WHAT TO WORK ON: Copy out the data exactly as it appears, without a single image.

DATA FOR THE TASK:
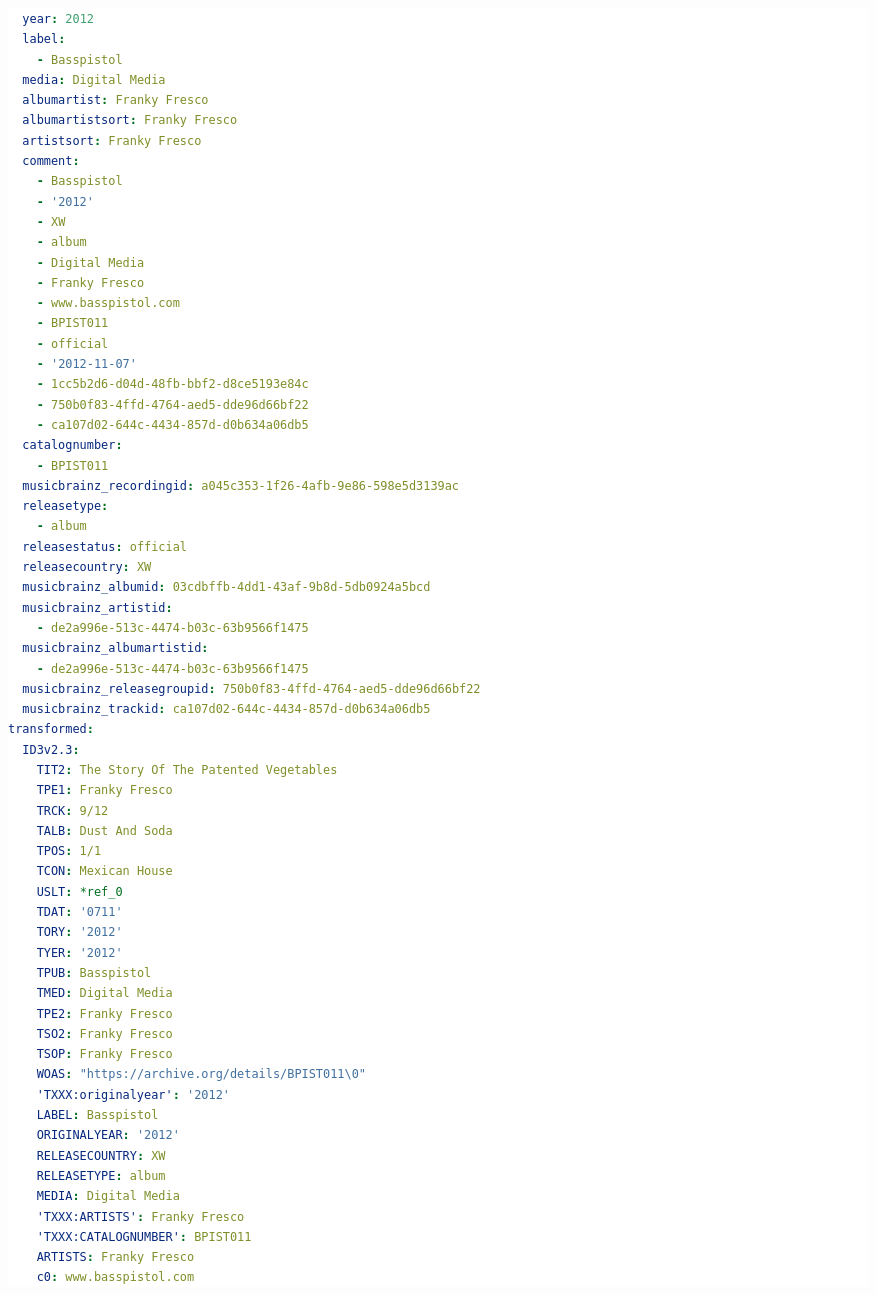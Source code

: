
 ```yaml
  year: 2012
  label:
    - Basspistol
  media: Digital Media
  albumartist: Franky Fresco
  albumartistsort: Franky Fresco
  artistsort: Franky Fresco
  comment:
    - Basspistol
    - '2012'
    - XW
    - album
    - Digital Media
    - Franky Fresco
    - www.basspistol.com
    - BPIST011
    - official
    - '2012-11-07'
    - 1cc5b2d6-d04d-48fb-bbf2-d8ce5193e84c
    - 750b0f83-4ffd-4764-aed5-dde96d66bf22
    - ca107d02-644c-4434-857d-d0b634a06db5
  catalognumber:
    - BPIST011
  musicbrainz_recordingid: a045c353-1f26-4afb-9e86-598e5d3139ac
  releasetype:
    - album
  releasestatus: official
  releasecountry: XW
  musicbrainz_albumid: 03cdbffb-4dd1-43af-9b8d-5db0924a5bcd
  musicbrainz_artistid:
    - de2a996e-513c-4474-b03c-63b9566f1475
  musicbrainz_albumartistid:
    - de2a996e-513c-4474-b03c-63b9566f1475
  musicbrainz_releasegroupid: 750b0f83-4ffd-4764-aed5-dde96d66bf22
  musicbrainz_trackid: ca107d02-644c-4434-857d-d0b634a06db5
transformed:
  ID3v2.3:
    TIT2: The Story Of The Patented Vegetables
    TPE1: Franky Fresco
    TRCK: 9/12
    TALB: Dust And Soda
    TPOS: 1/1
    TCON: Mexican House
    USLT: *ref_0
    TDAT: '0711'
    TORY: '2012'
    TYER: '2012'
    TPUB: Basspistol
    TMED: Digital Media
    TPE2: Franky Fresco
    TSO2: Franky Fresco
    TSOP: Franky Fresco
    WOAS: "https://archive.org/details/BPIST011\0"
    'TXXX:originalyear': '2012'
    LABEL: Basspistol
    ORIGINALYEAR: '2012'
    RELEASECOUNTRY: XW
    RELEASETYPE: album
    MEDIA: Digital Media
    'TXXX:ARTISTS': Franky Fresco
    'TXXX:CATALOGNUMBER': BPIST011
    ARTISTS: Franky Fresco
    c0: www.basspistol.com
```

EXPECTED OUTPUT:
Source code

:
 ```yaml
  year: 2012
  label:
    - Basspistol
  media: Digital Media
  albumartist: Franky Fresco
  albumartistsort: Franky Fresco
  artistsort: Franky Fresco
  comment:
    - Basspistol
    - '2012'
    - XW
    - album
    - Digital Media
    - Franky Fresco
    - www.basspistol.com
    - BPIST011
    - official
    - '2012-11-07'
    - 1cc5b2d6-d04d-48fb-bbf2-d8ce5193e84c
    - 750b0f83-4ffd-4764-aed5-dde96d66bf22
    - ca107d02-644c-4434-857d-d0b634a06db5
  catalognumber:
    - BPIST011
  musicbrainz_recordingid: a045c353-1f26-4afb-9e86-598e5d3139ac
  releasetype:
    - album
  releasestatus: official
  releasecountry: XW
  musicbrainz_albumid: 03cdbffb-4dd1-43af-9b8d-5db0924a5bcd
  musicbrainz_artistid:
    - de2a996e-513c-4474-b03c-63b9566f1475
  musicbrainz_albumartistid:
    - de2a996e-513c-4474-b03c-63b9566f1475
  musicbrainz_releasegroupid: 750b0f83-4ffd-4764-aed5-dde96d66bf22
  musicbrainz_trackid: ca107d02-644c-4434-857d-d0b634a06db5
transformed:
  ID3v2.3:
    TIT2: The Story Of The Patented Vegetables
    TPE1: Franky Fresco
    TRCK: 9/12
    TALB: Dust And Soda
    TPOS: 1/1
    TCON: Mexican House
    USLT: *ref_0
    TDAT: '0711'
    TORY: '2012'
    TYER: '2012'
    TPUB: Basspistol
    TMED: Digital Media
    TPE2: Franky Fresco
    TSO2: Franky Fresco
    TSOP: Franky Fresco
    WOAS: "https://archive.org/details/BPIST011\0"
    'TXXX:originalyear': '2012'
    LABEL: Basspistol
    ORIGINALYEAR: '2012'
    RELEASECOUNTRY: XW
    RELEASETYPE: album
    MEDIA: Digital Media
    'TXXX:ARTISTS': Franky Fresco
    'TXXX:CATALOGNUMBER': BPIST011
    ARTISTS: Franky Fresco
    c0: www.basspistol.com
```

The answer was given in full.